[WORK REQUEST] Entries follow. Give back exactly the lines starting at the one containing "但当时的于舟，并没有把微信列" and ending at the one containing "我靠。于舟心里淡淡地骂了句脏", and no other lines.

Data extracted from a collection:
-------
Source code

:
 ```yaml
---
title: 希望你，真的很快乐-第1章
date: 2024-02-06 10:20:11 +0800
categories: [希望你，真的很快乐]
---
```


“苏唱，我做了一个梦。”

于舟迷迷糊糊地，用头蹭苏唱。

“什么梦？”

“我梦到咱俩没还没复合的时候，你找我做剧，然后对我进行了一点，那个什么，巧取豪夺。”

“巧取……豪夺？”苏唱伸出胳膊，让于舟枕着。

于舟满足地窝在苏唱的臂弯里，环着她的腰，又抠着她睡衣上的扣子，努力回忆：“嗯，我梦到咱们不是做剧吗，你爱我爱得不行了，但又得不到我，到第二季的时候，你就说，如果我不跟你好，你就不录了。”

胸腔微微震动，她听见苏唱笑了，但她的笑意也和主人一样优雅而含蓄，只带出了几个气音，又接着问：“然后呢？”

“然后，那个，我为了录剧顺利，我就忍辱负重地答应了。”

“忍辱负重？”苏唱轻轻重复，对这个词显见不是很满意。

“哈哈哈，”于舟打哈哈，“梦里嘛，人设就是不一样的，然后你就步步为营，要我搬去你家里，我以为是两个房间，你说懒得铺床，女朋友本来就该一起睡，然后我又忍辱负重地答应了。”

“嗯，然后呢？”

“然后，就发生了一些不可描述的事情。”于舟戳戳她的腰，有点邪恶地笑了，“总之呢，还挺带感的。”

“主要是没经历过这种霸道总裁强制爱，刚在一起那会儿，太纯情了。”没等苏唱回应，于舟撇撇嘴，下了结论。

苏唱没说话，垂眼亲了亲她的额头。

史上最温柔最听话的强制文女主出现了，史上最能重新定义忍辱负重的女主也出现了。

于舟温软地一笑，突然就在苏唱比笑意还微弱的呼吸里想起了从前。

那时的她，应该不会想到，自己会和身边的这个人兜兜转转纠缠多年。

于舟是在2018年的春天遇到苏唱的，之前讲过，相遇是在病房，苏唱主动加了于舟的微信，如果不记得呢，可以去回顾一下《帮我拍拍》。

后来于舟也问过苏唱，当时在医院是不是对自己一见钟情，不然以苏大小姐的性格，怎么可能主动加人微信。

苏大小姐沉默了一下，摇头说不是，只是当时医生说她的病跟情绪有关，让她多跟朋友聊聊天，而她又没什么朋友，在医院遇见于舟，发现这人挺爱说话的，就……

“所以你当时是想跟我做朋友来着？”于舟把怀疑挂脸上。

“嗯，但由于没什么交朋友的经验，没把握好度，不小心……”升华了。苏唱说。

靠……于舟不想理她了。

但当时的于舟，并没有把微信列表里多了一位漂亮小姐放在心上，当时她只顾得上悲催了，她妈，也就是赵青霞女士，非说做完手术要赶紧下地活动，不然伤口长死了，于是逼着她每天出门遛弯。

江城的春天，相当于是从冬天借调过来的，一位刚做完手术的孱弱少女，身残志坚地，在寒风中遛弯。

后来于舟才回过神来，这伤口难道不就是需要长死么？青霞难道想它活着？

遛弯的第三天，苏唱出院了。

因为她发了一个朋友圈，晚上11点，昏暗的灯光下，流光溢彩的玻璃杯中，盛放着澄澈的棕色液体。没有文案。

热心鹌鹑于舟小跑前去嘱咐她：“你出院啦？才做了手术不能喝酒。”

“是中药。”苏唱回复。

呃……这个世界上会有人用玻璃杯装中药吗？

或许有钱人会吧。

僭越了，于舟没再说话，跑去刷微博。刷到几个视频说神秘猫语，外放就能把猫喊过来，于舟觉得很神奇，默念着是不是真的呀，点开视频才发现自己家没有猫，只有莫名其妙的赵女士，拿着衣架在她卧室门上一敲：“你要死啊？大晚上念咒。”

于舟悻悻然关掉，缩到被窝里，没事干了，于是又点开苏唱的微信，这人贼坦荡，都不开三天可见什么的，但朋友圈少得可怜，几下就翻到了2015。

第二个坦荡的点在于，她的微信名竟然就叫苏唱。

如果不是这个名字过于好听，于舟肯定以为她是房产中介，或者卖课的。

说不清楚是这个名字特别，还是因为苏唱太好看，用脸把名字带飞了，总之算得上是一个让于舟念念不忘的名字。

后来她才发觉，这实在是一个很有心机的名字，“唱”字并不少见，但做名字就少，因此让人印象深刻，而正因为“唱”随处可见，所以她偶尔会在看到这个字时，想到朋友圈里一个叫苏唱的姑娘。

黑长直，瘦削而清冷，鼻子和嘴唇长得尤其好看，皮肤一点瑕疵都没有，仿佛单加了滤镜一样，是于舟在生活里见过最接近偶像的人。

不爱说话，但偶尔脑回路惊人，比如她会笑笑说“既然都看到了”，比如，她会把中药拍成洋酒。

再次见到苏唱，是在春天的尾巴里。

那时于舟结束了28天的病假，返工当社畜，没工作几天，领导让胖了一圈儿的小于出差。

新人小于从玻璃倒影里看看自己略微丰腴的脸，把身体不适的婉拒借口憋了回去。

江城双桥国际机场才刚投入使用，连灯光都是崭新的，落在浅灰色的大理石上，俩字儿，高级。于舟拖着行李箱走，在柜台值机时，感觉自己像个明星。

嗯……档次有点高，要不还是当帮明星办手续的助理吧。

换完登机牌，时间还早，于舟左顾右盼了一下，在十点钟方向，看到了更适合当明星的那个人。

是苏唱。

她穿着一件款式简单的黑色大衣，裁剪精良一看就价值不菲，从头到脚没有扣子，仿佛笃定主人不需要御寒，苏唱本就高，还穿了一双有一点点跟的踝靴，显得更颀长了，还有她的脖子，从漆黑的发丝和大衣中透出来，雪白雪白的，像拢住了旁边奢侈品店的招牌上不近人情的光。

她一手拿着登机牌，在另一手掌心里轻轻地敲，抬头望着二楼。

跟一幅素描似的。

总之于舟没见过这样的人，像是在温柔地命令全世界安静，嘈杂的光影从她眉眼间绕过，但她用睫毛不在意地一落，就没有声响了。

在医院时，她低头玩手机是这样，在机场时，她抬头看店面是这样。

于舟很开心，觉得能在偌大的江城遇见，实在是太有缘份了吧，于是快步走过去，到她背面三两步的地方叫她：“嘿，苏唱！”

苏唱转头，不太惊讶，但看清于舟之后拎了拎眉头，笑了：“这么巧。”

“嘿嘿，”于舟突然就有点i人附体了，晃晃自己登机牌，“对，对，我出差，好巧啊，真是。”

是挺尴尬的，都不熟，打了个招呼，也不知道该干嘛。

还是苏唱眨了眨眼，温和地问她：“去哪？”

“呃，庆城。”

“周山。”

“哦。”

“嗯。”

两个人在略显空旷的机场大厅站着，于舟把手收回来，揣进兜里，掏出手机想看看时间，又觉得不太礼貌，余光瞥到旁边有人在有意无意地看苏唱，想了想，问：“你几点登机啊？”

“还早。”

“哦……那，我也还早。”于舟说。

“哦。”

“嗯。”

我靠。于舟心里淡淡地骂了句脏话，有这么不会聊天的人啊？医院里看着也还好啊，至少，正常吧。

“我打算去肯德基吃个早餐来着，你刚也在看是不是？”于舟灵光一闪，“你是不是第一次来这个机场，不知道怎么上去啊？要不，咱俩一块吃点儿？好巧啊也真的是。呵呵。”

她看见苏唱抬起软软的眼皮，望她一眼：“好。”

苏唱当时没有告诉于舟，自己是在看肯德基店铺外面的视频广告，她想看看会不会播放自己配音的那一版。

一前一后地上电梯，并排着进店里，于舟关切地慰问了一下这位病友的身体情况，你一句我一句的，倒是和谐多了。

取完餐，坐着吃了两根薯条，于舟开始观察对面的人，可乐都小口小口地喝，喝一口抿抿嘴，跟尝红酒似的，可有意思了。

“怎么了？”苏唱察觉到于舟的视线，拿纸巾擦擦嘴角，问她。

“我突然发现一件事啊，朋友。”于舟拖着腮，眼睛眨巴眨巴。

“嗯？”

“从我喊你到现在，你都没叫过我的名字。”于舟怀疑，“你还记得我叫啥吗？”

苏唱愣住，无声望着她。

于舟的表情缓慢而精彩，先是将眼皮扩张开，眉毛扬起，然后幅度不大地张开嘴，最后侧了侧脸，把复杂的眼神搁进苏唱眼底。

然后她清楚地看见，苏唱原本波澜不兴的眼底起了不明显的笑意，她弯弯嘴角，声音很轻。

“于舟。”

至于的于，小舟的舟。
-------
[PROBLEM SOLUTION]
但当时的于舟，并没有把微信列表里多了一位漂亮小姐放在心上，当时她只顾得上悲催了，她妈，也就是赵青霞女士，非说做完手术要赶紧下地活动，不然伤口长死了，于是逼着她每天出门遛弯。

江城的春天，相当于是从冬天借调过来的，一位刚做完手术的孱弱少女，身残志坚地，在寒风中遛弯。

后来于舟才回过神来，这伤口难道不就是需要长死么？青霞难道想它活着？

遛弯的第三天，苏唱出院了。

因为她发了一个朋友圈，晚上11点，昏暗的灯光下，流光溢彩的玻璃杯中，盛放着澄澈的棕色液体。没有文案。

热心鹌鹑于舟小跑前去嘱咐她：“你出院啦？才做了手术不能喝酒。”

“是中药。”苏唱回复。

呃……这个世界上会有人用玻璃杯装中药吗？

或许有钱人会吧。

僭越了，于舟没再说话，跑去刷微博。刷到几个视频说神秘猫语，外放就能把猫喊过来，于舟觉得很神奇，默念着是不是真的呀，点开视频才发现自己家没有猫，只有莫名其妙的赵女士，拿着衣架在她卧室门上一敲：“你要死啊？大晚上念咒。”

于舟悻悻然关掉，缩到被窝里，没事干了，于是又点开苏唱的微信，这人贼坦荡，都不开三天可见什么的，但朋友圈少得可怜，几下就翻到了2015。

第二个坦荡的点在于，她的微信名竟然就叫苏唱。

如果不是这个名字过于好听，于舟肯定以为她是房产中介，或者卖课的。

说不清楚是这个名字特别，还是因为苏唱太好看，用脸把名字带飞了，总之算得上是一个让于舟念念不忘的名字。

后来她才发觉，这实在是一个很有心机的名字，“唱”字并不少见，但做名字就少，因此让人印象深刻，而正因为“唱”随处可见，所以她偶尔会在看到这个字时，想到朋友圈里一个叫苏唱的姑娘。

黑长直，瘦削而清冷，鼻子和嘴唇长得尤其好看，皮肤一点瑕疵都没有，仿佛单加了滤镜一样，是于舟在生活里见过最接近偶像的人。

不爱说话，但偶尔脑回路惊人，比如她会笑笑说“既然都看到了”，比如，她会把中药拍成洋酒。

再次见到苏唱，是在春天的尾巴里。

那时于舟结束了28天的病假，返工当社畜，没工作几天，领导让胖了一圈儿的小于出差。

新人小于从玻璃倒影里看看自己略微丰腴的脸，把身体不适的婉拒借口憋了回去。

江城双桥国际机场才刚投入使用，连灯光都是崭新的，落在浅灰色的大理石上，俩字儿，高级。于舟拖着行李箱走，在柜台值机时，感觉自己像个明星。

嗯……档次有点高，要不还是当帮明星办手续的助理吧。

换完登机牌，时间还早，于舟左顾右盼了一下，在十点钟方向，看到了更适合当明星的那个人。

是苏唱。

她穿着一件款式简单的黑色大衣，裁剪精良一看就价值不菲，从头到脚没有扣子，仿佛笃定主人不需要御寒，苏唱本就高，还穿了一双有一点点跟的踝靴，显得更颀长了，还有她的脖子，从漆黑的发丝和大衣中透出来，雪白雪白的，像拢住了旁边奢侈品店的招牌上不近人情的光。

她一手拿着登机牌，在另一手掌心里轻轻地敲，抬头望着二楼。

跟一幅素描似的。

总之于舟没见过这样的人，像是在温柔地命令全世界安静，嘈杂的光影从她眉眼间绕过，但她用睫毛不在意地一落，就没有声响了。

在医院时，她低头玩手机是这样，在机场时，她抬头看店面是这样。

于舟很开心，觉得能在偌大的江城遇见，实在是太有缘份了吧，于是快步走过去，到她背面三两步的地方叫她：“嘿，苏唱！”

苏唱转头，不太惊讶，但看清于舟之后拎了拎眉头，笑了：“这么巧。”

“嘿嘿，”于舟突然就有点i人附体了，晃晃自己登机牌，“对，对，我出差，好巧啊，真是。”

是挺尴尬的，都不熟，打了个招呼，也不知道该干嘛。

还是苏唱眨了眨眼，温和地问她：“去哪？”

“呃，庆城。”

“周山。”

“哦。”

“嗯。”

两个人在略显空旷的机场大厅站着，于舟把手收回来，揣进兜里，掏出手机想看看时间，又觉得不太礼貌，余光瞥到旁边有人在有意无意地看苏唱，想了想，问：“你几点登机啊？”

“还早。”

“哦……那，我也还早。”于舟说。

“哦。”

“嗯。”

我靠。于舟心里淡淡地骂了句脏话，有这么不会聊天的人啊？医院里看着也还好啊，至少，正常吧。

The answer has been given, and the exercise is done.